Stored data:
···
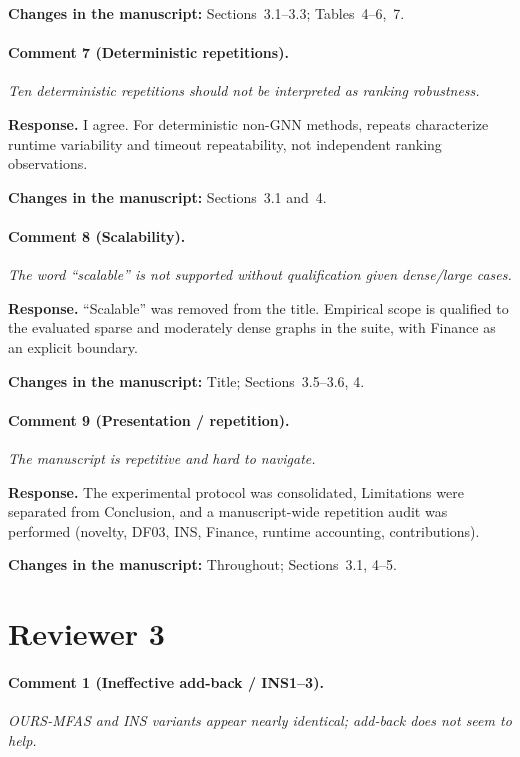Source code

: \documentclass[11pt]{article}
\newcommand{\commentbox}[1]{\par\textit{#1}\par\medskip}
\newcommand{\changes}[1]{\textbf{Changes in the manuscript:} #1\par\medskip}
\begin{document}
\changes{Sections~3.1--3.3; Tables~4--6,~7.}

\paragraph{Comment 7 (Deterministic repetitions).}
\commentbox{Ten deterministic repetitions should not be interpreted as ranking robustness.}

\noindent\textbf{Response.}
I agree. For deterministic non-GNN methods, repeats characterize runtime variability and timeout repeatability, not independent ranking observations.

\changes{Sections~3.1 and~4.}

\paragraph{Comment 8 (Scalability).}
\commentbox{The word ``scalable'' is not supported without qualification given dense/large cases.}

\noindent\textbf{Response.}
``Scalable'' was removed from the title. Empirical scope is qualified to the evaluated sparse and moderately dense graphs in the suite, with Finance as an explicit boundary.

\changes{Title; Sections~3.5--3.6, 4.}

\paragraph{Comment 9 (Presentation / repetition).}
\commentbox{The manuscript is repetitive and hard to navigate.}

\noindent\textbf{Response.}
The experimental protocol was consolidated, Limitations were separated from Conclusion, and a manuscript-wide repetition audit was performed (novelty, DF03, INS, Finance, runtime accounting, contributions).

\changes{Throughout; Sections~3.1, 4--5.}

\section*{Reviewer 3}

\paragraph{Comment 1 (Ineffective add-back / INS1--3).}
\commentbox{OURS-MFAS and INS variants appear nearly identical; add-back does not seem to help.}
\end{document}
···
Try it:
Transcribe the records above exactly, omitting every picture they contain.

Worked solution:
Source code

: \documentclass[11pt]{article}
\newcommand{\commentbox}[1]{\par\textit{#1}\par\medskip}
\newcommand{\changes}[1]{\textbf{Changes in the manuscript:} #1\par\medskip}
\begin{document}
\changes{Sections~3.1--3.3; Tables~4--6,~7.}

\paragraph{Comment 7 (Deterministic repetitions).}
\commentbox{Ten deterministic repetitions should not be interpreted as ranking robustness.}

\noindent\textbf{Response.}
I agree. For deterministic non-GNN methods, repeats characterize runtime variability and timeout repeatability, not independent ranking observations.

\changes{Sections~3.1 and~4.}

\paragraph{Comment 8 (Scalability).}
\commentbox{The word ``scalable'' is not supported without qualification given dense/large cases.}

\noindent\textbf{Response.}
``Scalable'' was removed from the title. Empirical scope is qualified to the evaluated sparse and moderately dense graphs in the suite, with Finance as an explicit boundary.

\changes{Title; Sections~3.5--3.6, 4.}

\paragraph{Comment 9 (Presentation / repetition).}
\commentbox{The manuscript is repetitive and hard to navigate.}

\noindent\textbf{Response.}
The experimental protocol was consolidated, Limitations were separated from Conclusion, and a manuscript-wide repetition audit was performed (novelty, DF03, INS, Finance, runtime accounting, contributions).

\changes{Throughout; Sections~3.1, 4--5.}

\section*{Reviewer 3}

\paragraph{Comment 1 (Ineffective add-back / INS1--3).}
\commentbox{OURS-MFAS and INS variants appear nearly identical; add-back does not seem to help.}
\end{document}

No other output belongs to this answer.